Data in this exercise:

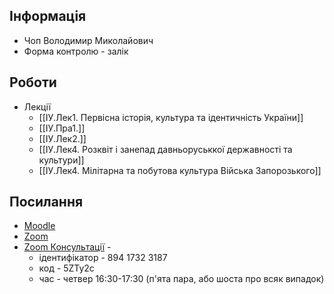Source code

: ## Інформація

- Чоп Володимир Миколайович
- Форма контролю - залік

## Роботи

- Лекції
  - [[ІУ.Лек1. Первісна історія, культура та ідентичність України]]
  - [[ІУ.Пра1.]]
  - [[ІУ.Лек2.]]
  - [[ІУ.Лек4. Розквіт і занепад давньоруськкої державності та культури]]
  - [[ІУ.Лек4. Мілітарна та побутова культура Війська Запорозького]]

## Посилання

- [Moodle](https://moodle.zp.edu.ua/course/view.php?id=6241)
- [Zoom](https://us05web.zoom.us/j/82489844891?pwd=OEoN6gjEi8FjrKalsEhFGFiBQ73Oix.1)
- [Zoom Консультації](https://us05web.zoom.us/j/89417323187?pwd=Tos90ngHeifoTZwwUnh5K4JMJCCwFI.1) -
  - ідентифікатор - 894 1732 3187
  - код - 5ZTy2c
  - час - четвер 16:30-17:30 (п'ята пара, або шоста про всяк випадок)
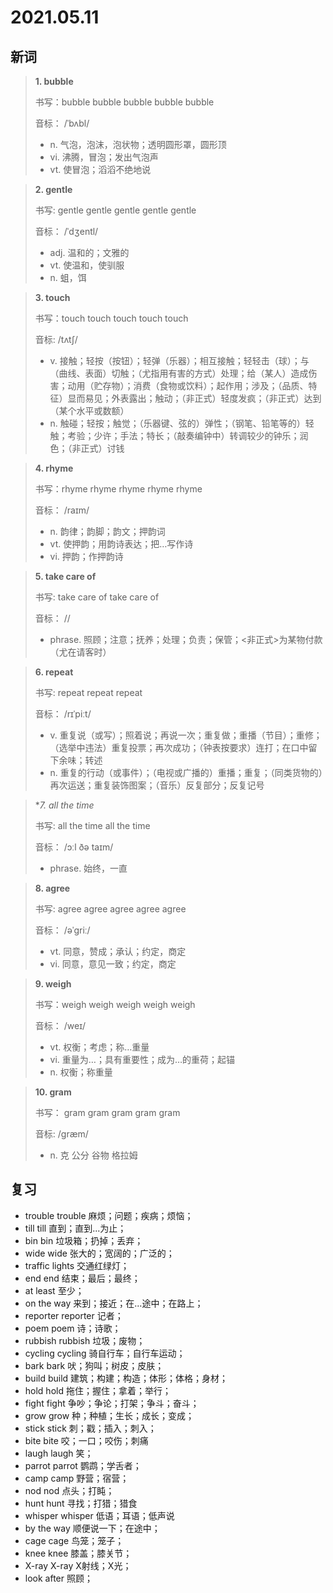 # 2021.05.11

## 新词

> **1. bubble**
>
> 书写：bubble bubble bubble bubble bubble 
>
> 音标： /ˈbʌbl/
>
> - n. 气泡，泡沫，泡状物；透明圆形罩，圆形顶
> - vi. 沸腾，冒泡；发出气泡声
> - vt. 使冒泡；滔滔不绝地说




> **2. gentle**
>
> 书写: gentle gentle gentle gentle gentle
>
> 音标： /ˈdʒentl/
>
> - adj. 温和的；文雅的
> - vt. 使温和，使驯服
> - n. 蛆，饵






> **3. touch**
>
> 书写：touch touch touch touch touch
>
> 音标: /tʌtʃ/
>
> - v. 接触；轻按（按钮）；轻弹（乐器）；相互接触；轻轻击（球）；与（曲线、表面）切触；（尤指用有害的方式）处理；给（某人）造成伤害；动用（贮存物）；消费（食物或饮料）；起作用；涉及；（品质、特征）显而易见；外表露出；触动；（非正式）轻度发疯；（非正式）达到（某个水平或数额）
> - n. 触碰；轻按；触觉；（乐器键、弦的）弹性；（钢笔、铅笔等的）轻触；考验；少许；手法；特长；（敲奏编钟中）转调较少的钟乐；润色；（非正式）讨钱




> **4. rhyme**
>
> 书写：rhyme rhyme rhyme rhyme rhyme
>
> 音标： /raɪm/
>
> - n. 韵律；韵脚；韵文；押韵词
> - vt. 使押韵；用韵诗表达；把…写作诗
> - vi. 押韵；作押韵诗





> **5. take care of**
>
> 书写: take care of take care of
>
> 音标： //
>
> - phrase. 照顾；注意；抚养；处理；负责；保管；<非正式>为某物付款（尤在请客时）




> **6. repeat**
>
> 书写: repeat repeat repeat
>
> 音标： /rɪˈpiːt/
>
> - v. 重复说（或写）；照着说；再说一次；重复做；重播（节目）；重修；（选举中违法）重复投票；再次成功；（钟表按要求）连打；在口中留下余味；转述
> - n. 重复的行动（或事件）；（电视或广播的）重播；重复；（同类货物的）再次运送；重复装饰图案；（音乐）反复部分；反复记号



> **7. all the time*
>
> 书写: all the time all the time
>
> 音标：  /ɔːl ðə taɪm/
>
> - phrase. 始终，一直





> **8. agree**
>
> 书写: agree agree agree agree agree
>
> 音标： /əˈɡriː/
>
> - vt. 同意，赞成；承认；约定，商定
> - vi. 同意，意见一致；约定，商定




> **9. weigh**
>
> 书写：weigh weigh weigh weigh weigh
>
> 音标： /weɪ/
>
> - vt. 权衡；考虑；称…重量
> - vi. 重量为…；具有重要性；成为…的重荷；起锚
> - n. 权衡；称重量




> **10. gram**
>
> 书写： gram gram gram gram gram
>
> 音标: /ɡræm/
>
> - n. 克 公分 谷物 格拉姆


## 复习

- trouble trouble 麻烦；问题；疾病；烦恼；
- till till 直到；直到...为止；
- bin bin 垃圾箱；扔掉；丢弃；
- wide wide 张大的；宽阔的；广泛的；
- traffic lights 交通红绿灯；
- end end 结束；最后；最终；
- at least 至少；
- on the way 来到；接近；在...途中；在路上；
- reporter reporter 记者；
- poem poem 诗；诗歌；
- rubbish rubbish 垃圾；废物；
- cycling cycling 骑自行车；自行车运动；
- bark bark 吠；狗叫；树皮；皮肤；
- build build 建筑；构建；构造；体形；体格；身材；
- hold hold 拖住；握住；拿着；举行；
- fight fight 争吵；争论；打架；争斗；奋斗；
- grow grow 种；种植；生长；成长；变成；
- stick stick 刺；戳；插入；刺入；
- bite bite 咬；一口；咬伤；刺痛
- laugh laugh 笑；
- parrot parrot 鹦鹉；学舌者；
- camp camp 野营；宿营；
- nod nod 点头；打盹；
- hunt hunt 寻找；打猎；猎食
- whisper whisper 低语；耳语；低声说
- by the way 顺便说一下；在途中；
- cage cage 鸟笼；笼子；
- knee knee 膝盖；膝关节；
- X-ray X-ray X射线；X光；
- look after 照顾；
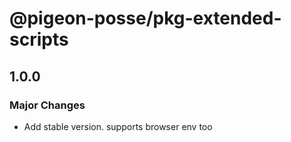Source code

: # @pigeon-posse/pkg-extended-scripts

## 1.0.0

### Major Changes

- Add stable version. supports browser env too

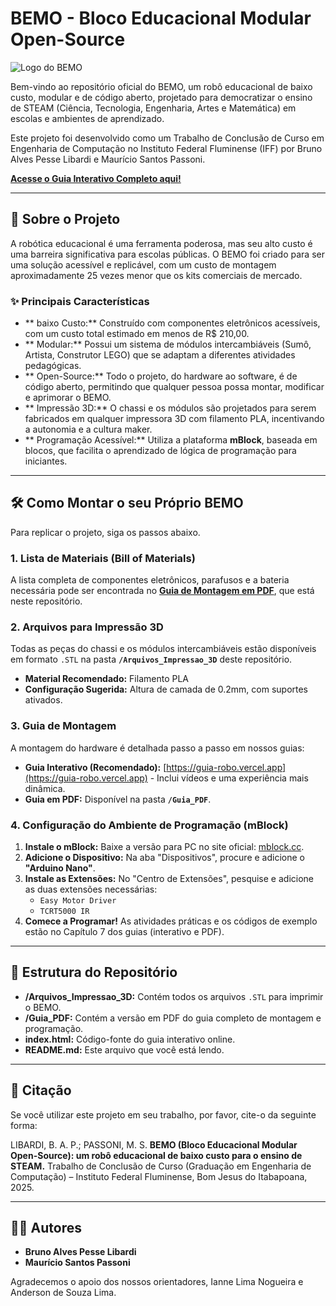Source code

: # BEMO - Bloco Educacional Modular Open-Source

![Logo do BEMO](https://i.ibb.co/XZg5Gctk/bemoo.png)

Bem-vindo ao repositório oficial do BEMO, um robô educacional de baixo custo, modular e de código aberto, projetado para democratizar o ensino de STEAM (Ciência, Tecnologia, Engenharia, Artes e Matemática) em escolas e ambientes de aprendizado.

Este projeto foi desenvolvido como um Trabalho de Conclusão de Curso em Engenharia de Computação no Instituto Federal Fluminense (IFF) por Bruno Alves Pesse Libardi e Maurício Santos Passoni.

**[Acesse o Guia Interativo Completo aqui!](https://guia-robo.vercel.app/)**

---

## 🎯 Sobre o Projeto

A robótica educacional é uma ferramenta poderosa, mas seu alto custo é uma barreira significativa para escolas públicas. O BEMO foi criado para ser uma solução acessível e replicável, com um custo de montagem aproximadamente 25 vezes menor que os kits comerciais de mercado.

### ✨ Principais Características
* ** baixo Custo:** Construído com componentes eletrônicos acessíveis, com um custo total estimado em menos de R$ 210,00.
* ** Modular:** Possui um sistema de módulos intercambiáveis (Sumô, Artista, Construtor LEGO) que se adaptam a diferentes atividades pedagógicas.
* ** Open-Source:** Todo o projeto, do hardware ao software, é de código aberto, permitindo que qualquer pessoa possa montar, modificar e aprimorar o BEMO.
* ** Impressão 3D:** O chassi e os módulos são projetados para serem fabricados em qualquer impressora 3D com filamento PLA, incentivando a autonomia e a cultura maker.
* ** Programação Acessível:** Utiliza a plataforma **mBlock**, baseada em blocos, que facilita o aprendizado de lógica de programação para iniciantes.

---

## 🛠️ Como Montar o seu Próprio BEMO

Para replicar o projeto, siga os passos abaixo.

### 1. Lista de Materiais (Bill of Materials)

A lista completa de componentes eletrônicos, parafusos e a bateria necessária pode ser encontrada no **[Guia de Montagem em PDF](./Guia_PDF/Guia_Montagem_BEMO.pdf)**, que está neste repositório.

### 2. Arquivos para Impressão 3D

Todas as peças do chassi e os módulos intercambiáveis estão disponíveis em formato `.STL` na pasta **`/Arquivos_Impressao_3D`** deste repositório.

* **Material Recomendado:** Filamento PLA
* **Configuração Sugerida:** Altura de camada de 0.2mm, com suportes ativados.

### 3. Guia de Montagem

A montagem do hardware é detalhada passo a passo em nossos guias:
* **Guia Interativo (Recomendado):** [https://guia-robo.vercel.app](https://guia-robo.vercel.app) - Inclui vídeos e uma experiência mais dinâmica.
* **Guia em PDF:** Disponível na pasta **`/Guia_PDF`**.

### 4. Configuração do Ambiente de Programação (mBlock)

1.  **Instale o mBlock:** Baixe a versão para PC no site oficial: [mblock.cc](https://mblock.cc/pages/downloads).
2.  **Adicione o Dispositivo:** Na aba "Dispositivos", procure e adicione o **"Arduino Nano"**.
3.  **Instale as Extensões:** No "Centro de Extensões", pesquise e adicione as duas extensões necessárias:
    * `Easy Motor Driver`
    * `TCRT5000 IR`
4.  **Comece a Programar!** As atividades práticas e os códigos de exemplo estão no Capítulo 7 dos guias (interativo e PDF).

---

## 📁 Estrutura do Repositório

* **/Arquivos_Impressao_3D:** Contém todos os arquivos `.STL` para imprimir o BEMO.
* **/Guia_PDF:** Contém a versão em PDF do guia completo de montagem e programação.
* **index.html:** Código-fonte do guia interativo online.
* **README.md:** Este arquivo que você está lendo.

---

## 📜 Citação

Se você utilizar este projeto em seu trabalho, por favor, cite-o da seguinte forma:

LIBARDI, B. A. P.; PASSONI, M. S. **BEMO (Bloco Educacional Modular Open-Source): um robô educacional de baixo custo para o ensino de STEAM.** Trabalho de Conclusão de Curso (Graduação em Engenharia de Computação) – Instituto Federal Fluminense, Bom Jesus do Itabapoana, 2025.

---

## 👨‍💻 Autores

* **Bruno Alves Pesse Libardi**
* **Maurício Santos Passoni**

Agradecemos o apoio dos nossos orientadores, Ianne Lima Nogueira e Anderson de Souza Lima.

Problem statement: An exact copy of the lines above between the line holding "- n. 重复的行动（或事件）；（电视或广播的）重播；重复；（同类货物的）再次运送；重复装饰图案；（音乐）反复部分；反复记号" and the line holding "- vi. 同意，意见一致；约定，商定", inclusive, is the whole answer.

Answer to this task:
> - n. 重复的行动（或事件）；（电视或广播的）重播；重复；（同类货物的）再次运送；重复装饰图案；（音乐）反复部分；反复记号



> **7. all the time*
>
> 书写: all the time all the time
>
> 音标：  /ɔːl ðə taɪm/
>
> - phrase. 始终，一直





> **8. agree**
>
> 书写: agree agree agree agree agree
>
> 音标： /əˈɡriː/
>
> - vt. 同意，赞成；承认；约定，商定
> - vi. 同意，意见一致；约定，商定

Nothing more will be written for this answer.